Melanose pustulosa transitória neonatal

Melanose pustulosa transitória neonatal

 

Dermatose benigna  rara  do período neonatal.

Epidemiologia:  predomina em  rn  a termo, variando em  0.2 a 15%.

Etiologia: ainda  desconhecida.

Quadro clínico: surge ao nascimento como vesiculas e pustulas estéreis, sem eritema circunjacente, predominando em fronte, queixo, pescoço, parte superior do tronco e  abdomen . Evolui para maculas hiperpigmentadas  circundadas por colarete de escamas.

Diagnóstico diferencial inclui eritema tóxico neonatal, miliária, doenças virais ou bacterianas.
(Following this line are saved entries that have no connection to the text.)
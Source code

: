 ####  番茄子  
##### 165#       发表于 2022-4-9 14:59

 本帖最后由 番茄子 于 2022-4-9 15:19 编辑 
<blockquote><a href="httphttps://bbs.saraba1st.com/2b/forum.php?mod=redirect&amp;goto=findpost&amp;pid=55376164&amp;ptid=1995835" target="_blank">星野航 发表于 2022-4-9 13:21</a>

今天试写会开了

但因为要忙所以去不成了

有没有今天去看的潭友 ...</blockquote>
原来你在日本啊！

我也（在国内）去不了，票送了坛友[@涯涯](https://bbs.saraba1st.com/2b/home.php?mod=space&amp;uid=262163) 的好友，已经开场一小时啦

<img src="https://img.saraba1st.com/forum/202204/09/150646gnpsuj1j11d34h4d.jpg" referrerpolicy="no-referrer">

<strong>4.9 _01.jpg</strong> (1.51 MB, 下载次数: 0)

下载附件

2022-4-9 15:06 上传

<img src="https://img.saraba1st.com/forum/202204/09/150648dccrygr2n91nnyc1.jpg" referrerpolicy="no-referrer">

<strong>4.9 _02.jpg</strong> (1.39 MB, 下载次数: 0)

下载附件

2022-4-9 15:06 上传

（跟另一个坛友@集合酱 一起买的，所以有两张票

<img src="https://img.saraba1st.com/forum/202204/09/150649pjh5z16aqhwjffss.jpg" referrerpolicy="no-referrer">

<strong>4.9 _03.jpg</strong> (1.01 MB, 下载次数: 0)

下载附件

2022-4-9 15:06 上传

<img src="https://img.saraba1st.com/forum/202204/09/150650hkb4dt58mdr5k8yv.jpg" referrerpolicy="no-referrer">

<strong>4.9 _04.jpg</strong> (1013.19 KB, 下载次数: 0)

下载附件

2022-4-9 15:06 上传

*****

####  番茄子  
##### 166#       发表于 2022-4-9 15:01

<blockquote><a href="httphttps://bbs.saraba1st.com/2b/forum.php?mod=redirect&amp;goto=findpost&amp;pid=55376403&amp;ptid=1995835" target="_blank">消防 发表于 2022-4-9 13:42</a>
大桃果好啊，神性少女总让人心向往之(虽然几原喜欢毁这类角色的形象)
Tratamento: não é necessário, visto a evolução autolimitada da doença.

ERITEMA TÓXICO NEONATAL

Doença benigna do período neonatal, a mais comum entre os recém nascidos.
EPIDEMIOLOGIA: Predomina dentre os recém nascidos a termo, podendo acometer até 70% dos mesmos.

 

ETIOLOGIA: Sexo feminino, RN a termo, primigesta e parto vaginal estariam entre os fatores predisponentes.

 

QUADRO CLÍNICO: Normalmente inicia-se no segundo a terceiro dia de vida, podendo surgir até algumas semanas depois. Caracteriza-se pelo aparecimento de Máculas e Pápulas Eritematosas que lembram picadas de inseto, e podem evoluir para pústulas. Predomina em face, tronco, braços e nádegas.

 

DIAGNOSTICO DIFERENCIAL inclui Miliária, Melanose pustulosa transitoria, Escabiose, Acropustulose infantil, Herpes, Incontinecia pigmentar, Candida congenia, dentre outras.

 

TRATAMENTO: A doença é autolimitada a dias ou poucas semanas, dessa forma, não é necessário tratamento.